Conference: ICLR2026
OpenReview: https://openreview.net/forum?id=xaTJAxZTvV
Code: https://github.com/ningliu-iga/DisentangO
Area: Scientific Machine Learning / Neural Operator / Partial Differential Equations
Keywords: Neural Operator, Disentangled Representation, Hypernetwork, Variational Autoencoder, Inverse Problem

TL;DR¶

DisentangO proposes a "Variational Hyper-Neural Operator" architecture that treats the parameters of neural operators for multiple physical systems as signals. It uses a VAE to disentangle identifiable latent physical factors from these black-box parameters. This allows the model to simultaneously perform forward PDE solving (predicting solution fields) and inverse physical discovery (recovering hidden parameters of the driving system), while providing theoretical guarantees for component-wise identifiability.

Background & Motivation¶

Background: Neural Operators (NO, e.g., FNO, DeepONet, MetaNO) excel at learning mappings between function spaces and serve as efficient forward surrogate solvers for PDE control systems—given a load $f$ and parameter field $b$, they quickly predict the solution $u$. They are fast and accurate for forward prediction.

Limitations of Prior Work: However, NO is a complete black box. It fits a system with a fixed parameter $b$ as a universal approximator but knows nothing about the underlying physical quantities driving the system, nor can it explain them. In other words, NO gives the answer but not the physical mechanism. This is critical in scientific scenarios where the value of physical modeling lies in understanding the governing laws.
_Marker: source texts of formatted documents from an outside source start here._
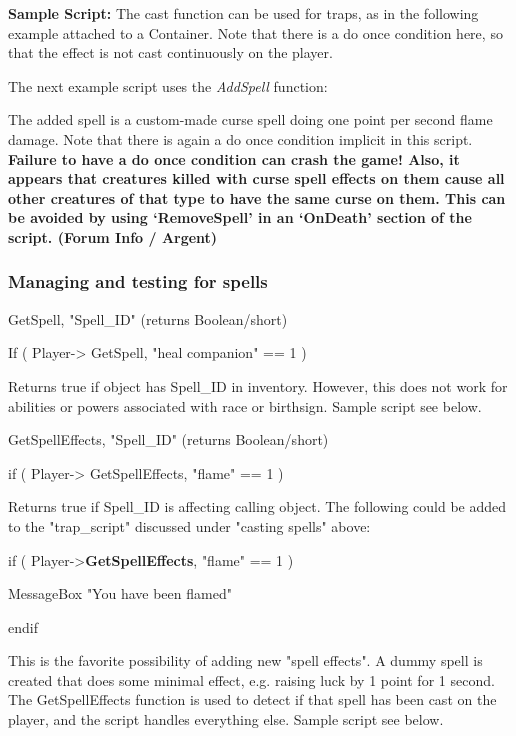 \textbf{Sample Script:} The cast function can be used for traps, as in
the following example attached to a Container. Note that there is a do
once condition here, so that the effect is not cast continuously on the
player.



The next example script uses the \emph{AddSpell} function:



The added spell is a custom-made curse spell doing one point per second
flame damage. Note that there is again a do once condition implicit in
this script. \textbf{Failure to have a do once condition can crash the
game! Also, it appears that creatures killed with curse spell effects on
them cause all other creatures of that type to have the same curse on
them. This can be avoided by using `RemoveSpell' in an `OnDeath' section
of the script. (Forum Info / Argent)}

\hypertarget{managing-and-testing-for-spells}{%
\subsubsection{Managing and testing for
spells}\label{managing-and-testing-for-spells}}

GetSpell, "Spell\_ID" (returns Boolean/short)

If ( Player-> GetSpell, "heal companion" == 1 )

Returns true if object has Spell\_ID in inventory. However, this does
not work for abilities or powers associated with race or birthsign.
Sample script see below.

GetSpellEffects, "Spell\_ID" (returns Boolean/short)

if ( Player-> GetSpellEffects, "flame" == 1 )

Returns true if Spell\_ID is affecting calling object. The following
could be added to the "trap\_script" discussed under "casting spells"
above:

if ( Player->\textbf{GetSpellEffects}, "flame" == 1 )

MessageBox "You have been flamed"

endif

This is the favorite possibility of adding new "spell effects". A dummy
spell is created that does some minimal effect, e.g. raising luck by 1
point for 1 second. The GetSpellEffects function is used to detect if
that spell has been cast on the player, and the script handles
everything else. Sample script see below.

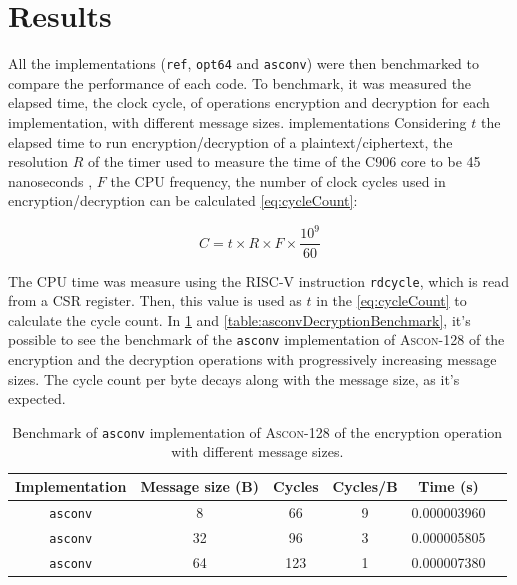 \documentclass[11pt,twoside]{article}
\begin{document}
\section{Results}
\label{section:results}

All the implementations (\texttt{ref}, \texttt{opt64} and \texttt{asconv}) were then benchmarked to compare the performance of each code. To benchmark, it was measured the elapsed time, the clock cycle, of operations encryption and decryption for each implementation, with different message sizes. implementations  Considering $t$ the elapsed time to run encryption/decryption of a plaintext/ciphertext, the resolution $R$ of the timer used to measure the time of the C906 core to be 45 nanoseconds  \cite{10179399}, $F$ the CPU frequency, the number of clock cycles used in encryption/decryption can be calculated \cref{eq:cycleCount}:

\begin{equation}
  C = t \times R \times F \times \frac{10^{9}}{60} \label{eq:cycleCount}
\end{equation}

The CPU time was measure using the RISC-V instruction \texttt{rdcycle}, which is read from a CSR register. Then, this value is used as $t$ in the \cref{eq:cycleCount} to calculate the cycle count. In \cref{table:asconvEncryptionBenchmark} and \cref{table:asconvDecryptionBenchmark}, it's possible to see the benchmark of the \texttt{asconv} implementation of \textsc{Ascon-128} of the encryption and the decryption operations with progressively increasing message sizes. The cycle count per byte decays along with the message size, as it's expected.

\begin{table}[h]
  \centering
  \begin{tabular}{|c|c|c|c|c|c|}
    \hline
    \textbf{Implementation} & \textbf{Message size (B)} &
    \textbf{Cycles}         & \textbf{Cycles/B}         & \textbf{Time (s)}                   \\ \hline

    \texttt{asconv}         & 8                         & 66                & 9 & 0.000003960 \\ \hline

    \texttt{asconv}         & 32                        & 96                & 3 & 0.000005805 \\ \hline

    \texttt{asconv}         & 64                        & 123               & 1 & 0.000007380 \\ \hline
  \end{tabular}
  \caption{Benchmark of \texttt{asconv} implementation of \textsc{Ascon-128} of the encryption operation with different message sizes.}
  \label{table:asconvEncryptionBenchmark}
\end{table}
\end{document}
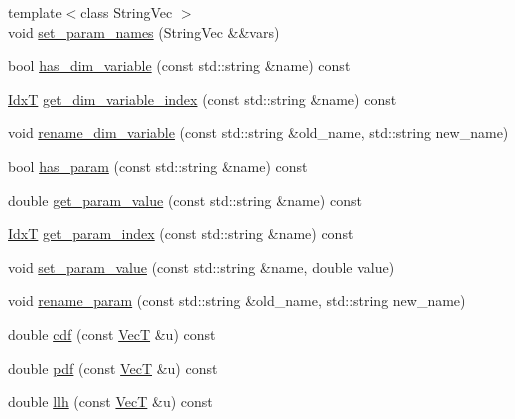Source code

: \begin{DoxyCompactItemize}
{\footnotesize template$<$class String\+Vec $>$ }\\void \hyperlink{classprior__hessian_1_1CompositeDist_a38c4fdacf927824117d202422b04013c}{set\+\_\+param\+\_\+names} (String\+Vec \&\&vars)
\item 
bool \hyperlink{classprior__hessian_1_1CompositeDist_a0703fef1b4c1c1a20629a4d6fd12b8a4}{has\+\_\+dim\+\_\+variable} (const std\+::string \&name) const 
\item 
\hyperlink{namespaceprior__hessian_aa8d589f74e88bfa3b5750118acd1ab78}{IdxT} \hyperlink{classprior__hessian_1_1CompositeDist_aff137c4d5297d3e5f2d271b863d0b1f4}{get\+\_\+dim\+\_\+variable\+\_\+index} (const std\+::string \&name) const 
\item 
void \hyperlink{classprior__hessian_1_1CompositeDist_ab6aeadd029eacc9f9e35d6fbba746098}{rename\+\_\+dim\+\_\+variable} (const std\+::string \&old\+\_\+name, std\+::string new\+\_\+name)
\item 
bool \hyperlink{classprior__hessian_1_1CompositeDist_a6216610bfbcc92a40c7fa43ae60bd5af}{has\+\_\+param} (const std\+::string \&name) const 
\item 
double \hyperlink{classprior__hessian_1_1CompositeDist_a25183fbeb28704eca9f7fe31dccb7640}{get\+\_\+param\+\_\+value} (const std\+::string \&name) const 
\item 
\hyperlink{namespaceprior__hessian_aa8d589f74e88bfa3b5750118acd1ab78}{IdxT} \hyperlink{classprior__hessian_1_1CompositeDist_ad58e2371835b9a338b23e151485639fd}{get\+\_\+param\+\_\+index} (const std\+::string \&name) const 
\item 
void \hyperlink{classprior__hessian_1_1CompositeDist_a2b9cc7f1661dbd1bbd6f37c462781d5f}{set\+\_\+param\+\_\+value} (const std\+::string \&name, double value)
\item 
void \hyperlink{classprior__hessian_1_1CompositeDist_ace0aaa3698d76aba6a47f9061ff98902}{rename\+\_\+param} (const std\+::string \&old\+\_\+name, std\+::string new\+\_\+name)
\item 
double \hyperlink{classprior__hessian_1_1CompositeDist_a7e3a117e6140580cb93e359a92506678}{cdf} (const \hyperlink{namespaceprior__hessian_a0b42fc70dec525d83fb2ac155d9ab974}{VecT} \&u) const 
\item 
double \hyperlink{classprior__hessian_1_1CompositeDist_abbde55c133989f566801967484ccb2b8}{pdf} (const \hyperlink{namespaceprior__hessian_a0b42fc70dec525d83fb2ac155d9ab974}{VecT} \&u) const 
\item 
double \hyperlink{classprior__hessian_1_1CompositeDist_ad1192b84b64c7f43fc5623bb1a121833}{llh} (const \hyperlink{namespaceprior__hessian_a0b42fc70dec525d83fb2ac155d9ab974}{VecT} \&u) const 

\end{DoxyCompactItemize}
Key Challenge: Recovering physical parameters is essentially an inverse problem $H:(u,f)\to b$, which is inherently ill-posed. A few $(u,f)$ pairs from a single system are often insufficient to uniquely determine $b$ (e.g., on a Dirichlet boundary where $u\equiv 0$, $b$ is unlearnable). Existing inverse methods either require prior knowledge of the PDE form or rely on regularization to inject priors, assumptions that often fail in real-world scenarios. Meanwhile, a tension exists between model expressivity and interpretability: models that are too complex obscure real physical relationships, while those that are too simple lose key details of system behavior.

Goal: Construct a unified framework that performs both forward prediction and inverse physical discovery without requiring knowledge of the PDE form or supervision of $b$, while disentangling the recovered physical factors into independent, interpretable dimensions.

Key Insight: The authors' key observation is that since the neural operator's parameters $\theta$ themselves encode all physical information of the system it fits, the "inverse problem" can be transformed from "inferring $b$ from data $(u,f)$" to "disentangling the latent representation $z$ of $b$ from NO parameters $\theta$." More importantly, learning multiple systems with different hidden parameters simultaneously allows the variability between systems to mitigate the ill-posedness of the inverse problem, leading to identifiability.

Core Idea: Use a combination of a hypernetwork and a VAE, taking the "task-specific parameters of a multi-task neural operator" as input signals for the VAE to disentangle identifiable physical factors from black-box parameters—essentially performing "disentangled representation learning on the neural network parameters themselves" rather than on the data.

Method¶

Overall Architecture¶

DisentangO aims to solve the following: given $S$ systems sharing the same class of PDE but with different hidden parameters $b^\eta$, where each system provides several function pairs $(u_i^\eta, f_i^\eta)$ (each system viewed as a "task"), the goal is to learn a model that performs both forward prediction for all tasks and disentangles physical factors.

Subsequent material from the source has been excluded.